EXERCISE DESCRIPTION ▸ Take the lines below from the first through the one that contains "In this step, I created" and copy them exactly.

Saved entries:
------------
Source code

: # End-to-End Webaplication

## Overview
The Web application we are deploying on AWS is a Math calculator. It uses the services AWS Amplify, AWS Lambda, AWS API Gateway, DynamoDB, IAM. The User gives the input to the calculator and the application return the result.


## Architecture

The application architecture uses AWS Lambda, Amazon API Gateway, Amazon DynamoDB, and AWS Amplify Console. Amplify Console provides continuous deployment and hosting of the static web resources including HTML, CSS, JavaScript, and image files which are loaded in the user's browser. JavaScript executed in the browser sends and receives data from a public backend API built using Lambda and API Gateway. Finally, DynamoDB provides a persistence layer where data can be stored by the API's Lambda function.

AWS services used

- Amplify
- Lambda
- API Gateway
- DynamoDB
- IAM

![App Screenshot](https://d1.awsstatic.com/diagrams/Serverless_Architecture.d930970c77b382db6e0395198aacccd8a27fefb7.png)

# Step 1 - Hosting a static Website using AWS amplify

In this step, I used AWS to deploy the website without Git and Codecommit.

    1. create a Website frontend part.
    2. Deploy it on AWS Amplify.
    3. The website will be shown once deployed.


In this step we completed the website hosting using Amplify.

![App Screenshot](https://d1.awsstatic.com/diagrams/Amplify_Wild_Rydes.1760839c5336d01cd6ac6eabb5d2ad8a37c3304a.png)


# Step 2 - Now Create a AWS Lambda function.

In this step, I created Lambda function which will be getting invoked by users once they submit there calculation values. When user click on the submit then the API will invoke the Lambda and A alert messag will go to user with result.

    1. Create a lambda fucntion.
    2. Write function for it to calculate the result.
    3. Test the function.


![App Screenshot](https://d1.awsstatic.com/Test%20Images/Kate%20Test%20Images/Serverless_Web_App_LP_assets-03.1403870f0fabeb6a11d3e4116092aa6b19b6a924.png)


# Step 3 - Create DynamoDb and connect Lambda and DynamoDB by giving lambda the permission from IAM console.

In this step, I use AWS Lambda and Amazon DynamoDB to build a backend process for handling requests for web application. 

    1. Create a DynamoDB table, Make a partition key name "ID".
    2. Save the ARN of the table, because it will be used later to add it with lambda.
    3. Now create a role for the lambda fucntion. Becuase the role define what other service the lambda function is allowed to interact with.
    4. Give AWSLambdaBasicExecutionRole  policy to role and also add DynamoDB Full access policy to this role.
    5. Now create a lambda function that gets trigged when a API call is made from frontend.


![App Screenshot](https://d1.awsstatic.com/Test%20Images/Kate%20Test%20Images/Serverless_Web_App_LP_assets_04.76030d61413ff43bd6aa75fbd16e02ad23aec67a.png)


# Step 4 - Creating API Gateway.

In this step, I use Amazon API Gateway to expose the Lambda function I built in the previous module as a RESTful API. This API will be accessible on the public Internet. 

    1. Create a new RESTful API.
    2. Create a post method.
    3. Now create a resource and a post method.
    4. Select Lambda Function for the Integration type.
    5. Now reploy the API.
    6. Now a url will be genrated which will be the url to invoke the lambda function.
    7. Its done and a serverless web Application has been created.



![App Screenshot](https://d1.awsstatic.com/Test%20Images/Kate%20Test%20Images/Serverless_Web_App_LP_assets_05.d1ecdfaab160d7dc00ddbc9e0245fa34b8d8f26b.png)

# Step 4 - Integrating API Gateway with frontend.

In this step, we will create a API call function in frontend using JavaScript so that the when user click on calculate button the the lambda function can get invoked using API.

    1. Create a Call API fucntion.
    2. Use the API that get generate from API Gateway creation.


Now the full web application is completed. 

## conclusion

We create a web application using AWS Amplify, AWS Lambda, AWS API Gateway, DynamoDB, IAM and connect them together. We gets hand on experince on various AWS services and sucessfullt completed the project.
------------
EXERCISE SOLUTION ▸
Source code

: # End-to-End Webaplication

## Overview
The Web application we are deploying on AWS is a Math calculator. It uses the services AWS Amplify, AWS Lambda, AWS API Gateway, DynamoDB, IAM. The User gives the input to the calculator and the application return the result.


## Architecture

The application architecture uses AWS Lambda, Amazon API Gateway, Amazon DynamoDB, and AWS Amplify Console. Amplify Console provides continuous deployment and hosting of the static web resources including HTML, CSS, JavaScript, and image files which are loaded in the user's browser. JavaScript executed in the browser sends and receives data from a public backend API built using Lambda and API Gateway. Finally, DynamoDB provides a persistence layer where data can be stored by the API's Lambda function.

AWS services used

- Amplify
- Lambda
- API Gateway
- DynamoDB
- IAM

![App Screenshot](https://d1.awsstatic.com/diagrams/Serverless_Architecture.d930970c77b382db6e0395198aacccd8a27fefb7.png)

# Step 1 - Hosting a static Website using AWS amplify

In this step, I used AWS to deploy the website without Git and Codecommit.

    1. create a Website frontend part.
    2. Deploy it on AWS Amplify.
    3. The website will be shown once deployed.


In this step we completed the website hosting using Amplify.

![App Screenshot](https://d1.awsstatic.com/diagrams/Amplify_Wild_Rydes.1760839c5336d01cd6ac6eabb5d2ad8a37c3304a.png)


# Step 2 - Now Create a AWS Lambda function.

In this step, I created Lambda function which will be getting invoked by users once they submit there calculation values. When user click on the submit then the API will invoke the Lambda and A alert messag will go to user with result.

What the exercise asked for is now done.